C'est pourquoi ils gardent un regard particulièrement attentif sur leur pays natal où les manifestations contre le pouvoir se multiplient depuis la réélection de Mahmoud Ahmadinejad.
" L'Iran est une cocotte-minute, tout peut arriver ", considère Mansour Parsa, restaurateur dans le 1er arrondissement. Arrivé en France il y a 30 ans en tant qu'étudiant, il s'est finalement marié et a construit une famille à Lyon. " J'avais prévu de rentrer en Iran mais la situation s'est compliquée avec la guerre contre l'Irak et l'installation durable du régime islamique. " Aujourd'hui, il garde le contact avec ses amis restés au pays qui considèrent que " l'avenir est vraiment imprévisible. "
Depuis le 12 juin dernier, les manifestations se multiplient en Iran pour protester contre la réélection du président sortant, Mahmoud Ahmadinejad dès le premier tour avec 63 % des voix. Et pour Zara Moayed, qui tient une bijouterie dans le 2e arrondissement de Lyon, il est évident que les élections ont été truquées : " il y a quatre ans, seul 20 % du peuple iranien s'était déplacé pour aller voter. Mais cette année les gens se sont mobilisés en masse -à 84 %- pour voter contre Mahmoud Ahmadinejad, car ils en avaient assez de sa politique. Résultat : il a été élu dès le premier tour ! Un tel écart est impossible ! Quand j'étais citoyenne iranienne, je ne votais pas, je savais que ça ne comptait pas. Rien n'a changé ".
" Ahmadinejad ou Moussavi, c'est pareil "
Depuis la publication des résultats des élections le 12 juin dernier, les partisans du candidat malheureux Hossein Moussavi qui n'a recueilli que 33 % des suffrages, manifestent leur mécontentement dans les rues. " Moussavi n'est qu'un prétexte. Les gens ont voté pour lui pour voter contre Ahmadinejad. C'est comme lors du second tour des élections présidentielles en France en 2002. Même des gens qui n'aimaient pas Jacques Chirac sont allés voter pour lui pour barrer la route à Jean-Marie Le Pen ", analyse Zara Moayed, qui a la nationalité française depuis près de 10 ans. Mais Hossein Moussavi ou Mahmoud Ahmadinejad, " c'est pareil ", d'après Mansour Parsa. " Moussavi est considéré comme moins dur que qu'Ahmadinejad, mais comme les autres candidats, il souhaite continuer sa carrière politique dans le cadre de la révolution islamique. "

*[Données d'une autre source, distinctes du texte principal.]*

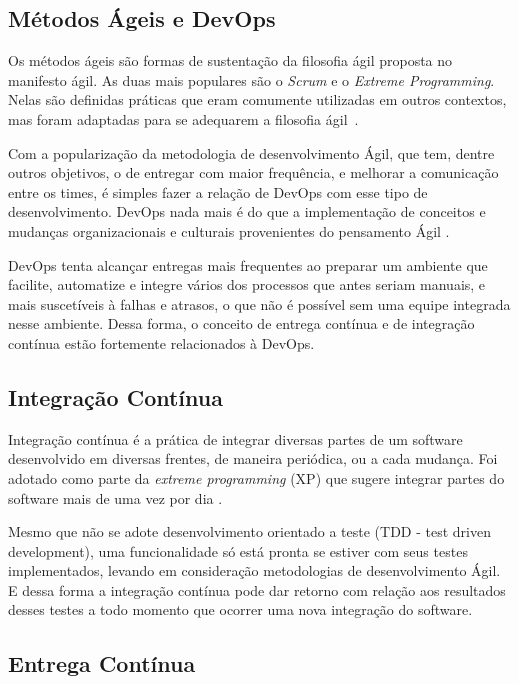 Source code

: \subsection{Métodos Ágeis e DevOps}

Os métodos ágeis são formas de sustentação da filosofia ágil proposta no manifesto
ágil. As duas mais populares são o \textit{Scrum} e o \textit{Extreme Programming}. Nelas
são definidas práticas que eram comumente utilizadas em outros contextos,
mas foram adaptadas para se adequarem a filosofia ágil~\cite{shore:2007}.

Com a popularização da metodologia de desenvolvimento Ágil, que tem, dentre outros
objetivos, o de entregar com maior frequência, e melhorar a comunicação entre os
times, é simples fazer a relação de DevOps com esse tipo de desenvolvimento.
DevOps nada mais é do que a implementação de conceitos e mudanças organizacionais
e culturais provenientes do pensamento Ágil \cite{scott2014}.

DevOps tenta alcançar entregas mais frequentes ao preparar um ambiente que facilite,
automatize e integre vários dos processos que antes seriam manuais, e mais
suscetíveis à falhas e atrasos, o que não é possível sem uma equipe integrada
nesse ambiente. Dessa forma, o conceito de entrega contínua e de integração
contínua estão fortemente relacionados à DevOps.~\cite{adambertram:2016}

\subsection{Integração Contínua}

Integração contínua é a prática de integrar diversas partes de um software
desenvolvido em diversas frentes, de maneira periódica, ou a cada mudança.
Foi adotado como parte da \textit{extreme programming} (XP) que sugere integrar
partes do software mais de uma vez por dia \cite{fowler2006continuous}.

Mesmo que não se adote desenvolvimento orientado a teste (TDD - test driven 
development), uma funcionalidade só está pronta se estiver com seus testes 
implementados, levando em consideração metodologias de desenvolvimento Ágil. 
E dessa forma a integração contínua pode dar retorno com relação aos resultados
desses testes a todo momento que ocorrer uma nova integração do software.

\subsection{Entrega Contínua}

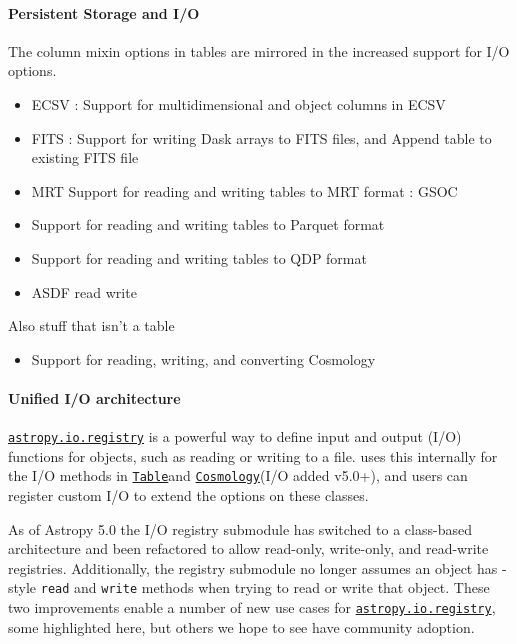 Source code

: \documentclass[modern]{aastex631}
\newcommand{\astropyiosubpkg}[1]{\href{http://docs.astropy.org/en/stable/io/#1/index.html}{\texttt{astropy.io.#1}}\xspace}
\newcommand{\astropyapi}[2]{\href{https://docs.astropy.org/en/stable/api/astropy.#1.html}{#2}}
\newcommand{\astropyapidoc}[2]{\astropyapi{#1}{\texttt{#2}\xspace}}
\newcommand{\astropyCosmology}{\astropyapidoc{cosmology.Cosmology}{Cosmology}}
\newcommand{\astropyTable}{\astropyapidoc{table.Table}{Table}}
\begin{document}
  \paragraph{Persistent Storage and I/O}

    The column mixin options in tables are mirrored in the increased support for
    I/O options.

    \begin{itemize}
      \item ECSV : Support for multidimensional and object columns in ECSV
      \item FITS : Support for writing Dask arrays to FITS files, and Append table to existing FITS file
      \item MRT Support for reading and writing tables to MRT format : GSOC
      \item Support for reading and writing tables to Parquet format
      \item Support for reading and writing tables to QDP format
      \item ASDF read write
    \end{itemize}
    
    Also stuff that isn't a table

    \begin{itemize}
      \item Support for reading, writing, and converting Cosmology
    \end{itemize}


  \paragraph{Unified I/O architecture}

    \astropyiosubpkg{registry} is a powerful way to define input and output
    (I/O) functions for \astropypkg objects, such as reading or writing to a
    file. \astropy uses this internally for the I/O methods in \astropyTable and
    \astropyCosmology (I/O added v5.0+), and users can register custom I/O to
    extend the options on these classes.

    As of Astropy 5.0 the I/O registry submodule has switched to a class-based
    architecture and been refactored to allow read-only, write-only, and
    read-write registries. Additionally, the registry submodule no longer
    assumes an object has \astropy-style \texttt{read} and \texttt{write}
    methods when trying to read or write that object. These two improvements
    enable a number of new use cases for \astropyiosubpkg{registry}, some
    highlighted here, but others we hope to see have community adoption.
\end{document}
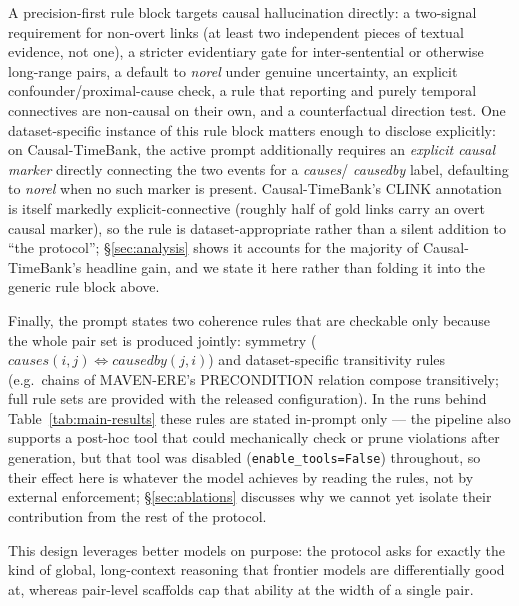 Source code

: \documentclass[11pt]{article}
\begin{document}
A precision-first rule block targets causal hallucination directly: a two-signal
requirement for non-overt links (at least two independent pieces of textual
evidence, not one), a stricter evidentiary gate for inter-sentential or otherwise
long-range pairs, a default to \textit{norel} under genuine uncertainty, an
explicit confounder/proximal-cause check, a rule that reporting and purely temporal
connectives are non-causal on their own, and a counterfactual direction test. One
dataset-specific instance of this rule block matters enough to disclose explicitly:
on Causal-TimeBank, the active prompt additionally requires an \emph{explicit
causal marker} directly connecting the two events for a \textit{causes}/
\textit{causedby} label, defaulting to \textit{norel} when no such marker is
present. Causal-TimeBank's CLINK annotation is itself markedly explicit-connective
(roughly half of gold links carry an overt causal marker), so the rule is
dataset-appropriate rather than a silent addition to ``the protocol''; \S\ref{sec:analysis}
shows it accounts for the majority of Causal-TimeBank's headline gain, and we state
it here rather than folding it into the generic rule block above.

Finally, the prompt states two coherence rules that are checkable only because the
whole pair set is produced jointly: symmetry
($\textit{causes}(i,j) \Leftrightarrow \textit{causedby}(j,i)$) and
dataset-specific transitivity rules (e.g.\ chains of MAVEN-ERE's
\textsc{PRECONDITION} relation compose transitively; full rule sets are provided
with the released configuration). In the runs behind Table~\ref{tab:main-results}
these rules are stated in-prompt only --- the pipeline also supports a post-hoc
tool that could mechanically check or prune violations after generation, but that
tool was disabled (\texttt{enable\_tools=False}) throughout, so their effect here
is whatever the model achieves by reading the rules, not by external enforcement;
\S\ref{sec:ablations} discusses why we cannot yet isolate their contribution from
the rest of the protocol.

This design leverages better models on purpose: the protocol asks for exactly the
kind of global, long-context reasoning that frontier models are differentially good
at, whereas pair-level scaffolds cap that ability at the width of a single pair.
\end{document}
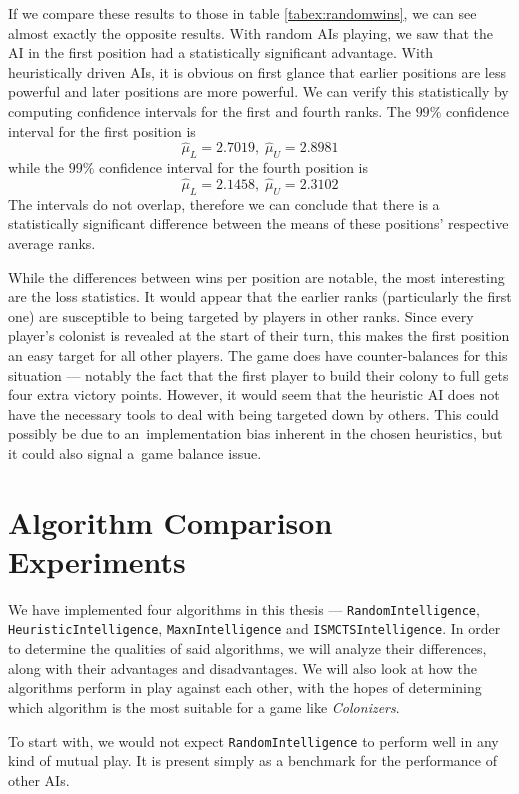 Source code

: If we compare these results to those in table \ref{tabex:randomwins}, we can see
almost exactly the opposite results. With random AIs playing, we saw that the AI
in the first position had a statistically significant advantage. With heuristically
driven AIs, it is obvious on first glance that earlier positions are less powerful
and later positions are more powerful. We can verify this statistically by computing
confidence intervals for the first and fourth ranks. The $99\%$ confidence interval
for the first position is
$$\hat \mu_L = 2.7019,\;\hat \mu_U = 2.8981$$
while the $99\%$ confidence interval for the fourth position is
$$\hat \mu_L = 2.1458,\;\hat \mu_U = 2.3102$$
The intervals do not overlap, therefore we can conclude that there is a statistically
significant difference between the means of these positions' respective average ranks.

While the differences between wins per position are notable, the most interesting
are the loss statistics. It would appear that the earlier ranks (particularly the first one)
are susceptible to being targeted by players in other ranks. Since every player's colonist
is revealed at the start of their turn, this makes the first position an easy target
for all other players. The game does have counter-balances for this situation ---
notably the fact that the first player to build their colony to full gets four extra
victory points. However, it would seem that the heuristic AI does not have the necessary
tools to deal with being targeted down by others. This could possibly be due to
an~implementation bias inherent in the chosen heuristics, but it could also signal
a~game balance issue.

\section{Algorithm Comparison Experiments}

We have implemented four algorithms in this thesis --- \texttt{RandomIntelligence},
\texttt{HeuristicIntelligence}, \texttt{MaxnIntelligence} and \texttt{ISMCTSIntelligence}.
In order to determine the qualities of said algorithms, we will analyze their differences,
along with their advantages and disadvantages. We will also look at how the algorithms
perform in play against each other, with the hopes of determining which algorithm
is the most suitable for a game like \emph{Colonizers}.

To start with, we would not expect \texttt{RandomIntelligence} to perform well in any
kind of mutual play. It is present simply as a benchmark for the performance of
other AIs.


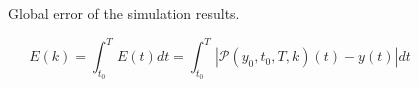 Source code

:\begin{frame}
    \begin{figure}[ht]
        \centering
        \scalebox{0.8}{}
        \caption{Global error of the simulation results.}
        \label{fig:iters_log}
    \end{figure}
    \begin{equation*}
        E(k) = \int_{t_0}^{T}E(t) dt = \int_{t_0}^{T}\left|\mathcal{P}(y_0,t_0,T,k)(t)-y(t)\right| dt
    \end{equation*}
\end{frame}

" La jeunesse ne peut plus vivre "
En réalité, les résultats des élections sont comme " une goutte d'eau qui a fait déborder le vase. Les motivations des manifestants sont bien plus profondes ", assure le restaurateur lyonnais. " Depuis 30 ans, il n'y a pas de liberté, qu'elle soit politique ou culturelle. Aujourd'hui ce sont les jeunes qui sont nés sous le régime de la révolution islamique qui protestent. Ils veulent des évolutions et un minimum de démocratie, ils ne peuvent plus vivre. "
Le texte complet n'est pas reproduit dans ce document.